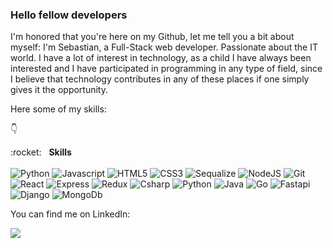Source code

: ### Hello fellow developers
I'm honored that you're here on my Github, let me tell you a bit about myself: I'm Sebastian, a Full-Stack web developer. Passionate about the IT world. I have a lot of interest in technology, as a child I have always been interested and I have participated in programming in any type of field, since I believe that technology contributes in any of these places if one simply gives it the opportunity.

Here some of my skills:

👇 

<summary>:rocket:&nbsp;&nbsp;&nbsp;<b>Skills</b></summary>
	<br/>
	<img src="https://img.shields.io/badge/Python-3776AB?logo=python&logoColor=fff" alt="Python"/>
	<img src="https://img.shields.io/badge/JavaScript-F7DF1E?logo=javascript&logoColor=000" alt="Javascript"/>	
	<img src="https://img.shields.io/badge/HTML-%23E34F26.svg?logo=html5&logoColor=white" alt="HTML5"/>
	<img src="https://img.shields.io/badge/CSS-1572B6?logo=css3&logoColor=fff" alt="CSS3"/>
	<img src="https://img.shields.io/badge/Sequelize-52B0E7?logo=sequelize&logoColor=fff" alt="Sequalize"/>
	<img src="https://img.shields.io/badge/Node.js-6DA55F?logo=node.js&logoColor=white" alt="NodeJS"/>
	<img src="https://img.shields.io/badge/Git-F05032?logo=git&logoColor=fff" alt="Git"/>
  	<img src="https://img.shields.io/badge/React-%2320232a.svg?logo=react&logoColor=%2361DAFB" alt="React"/>
  	<img src="https://img.shields.io/badge/Express.js-%23404d59.svg?logo=express&logoColor=%2361DAFB" alt="Express"/>
	<img src="https://img.shields.io/badge/Redux-764ABC?logo=redux&logoColor=fff" alt="Redux"/>
	<img src="https://custom-icon-badges.demolab.com/badge/C%23-%23239120.svg?logo=cshrp&logoColor=white" alt="Csharp"/>
	<img src="https://img.shields.io/badge/Python-3776AB?logo=python&logoColor=fff" alt="Python"/>
	<img src="https://img.shields.io/badge/Java-%23ED8B00.svg?logo=openjdk&logoColor=white" alt="Java"/>
	<img src="https://img.shields.io/badge/Go-%2300ADD8.svg?&logo=go&logoColor=white" alt="Go"/>
	<img src="https://img.shields.io/badge/FastAPI-009485.svg?logo=fastapi&logoColor=white" alt="Fastapi"/>
	<img src="https://img.shields.io/badge/Django-%23092E20.svg?logo=django&logoColor=white" alt="Django"/>
	<img src="https://img.shields.io/badge/MongoDB-%234ea94b.svg?logo=mongodb&logoColor=white" alt="MongoDb"/>


You can find me on LinkedIn:

[<img src="https://custom-icon-badges.demolab.com/badge/LinkedIn-0A66C2?logo=linkedin-white&logoColor=fff"/>](https://www.linkedin.com/in/sebasti%C3%A1n-carvajal-full-stack-web-developer/)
◆ ◆ ◆ ◆
= Exercise objective =
Show the lines in the entries above that include the string "custom".

= Response to the exercise =
	<img src="https://custom-icon-badges.demolab.com/badge/C%23-%23239120.svg?logo=cshrp&logoColor=white" alt="Csharp"/>
[<img src="https://custom-icon-badges.demolab.com/badge/LinkedIn-0A66C2?logo=linkedin-white&logoColor=fff"/>](https://www.linkedin.com/in/sebasti%C3%A1n-carvajal-full-stack-web-developer/)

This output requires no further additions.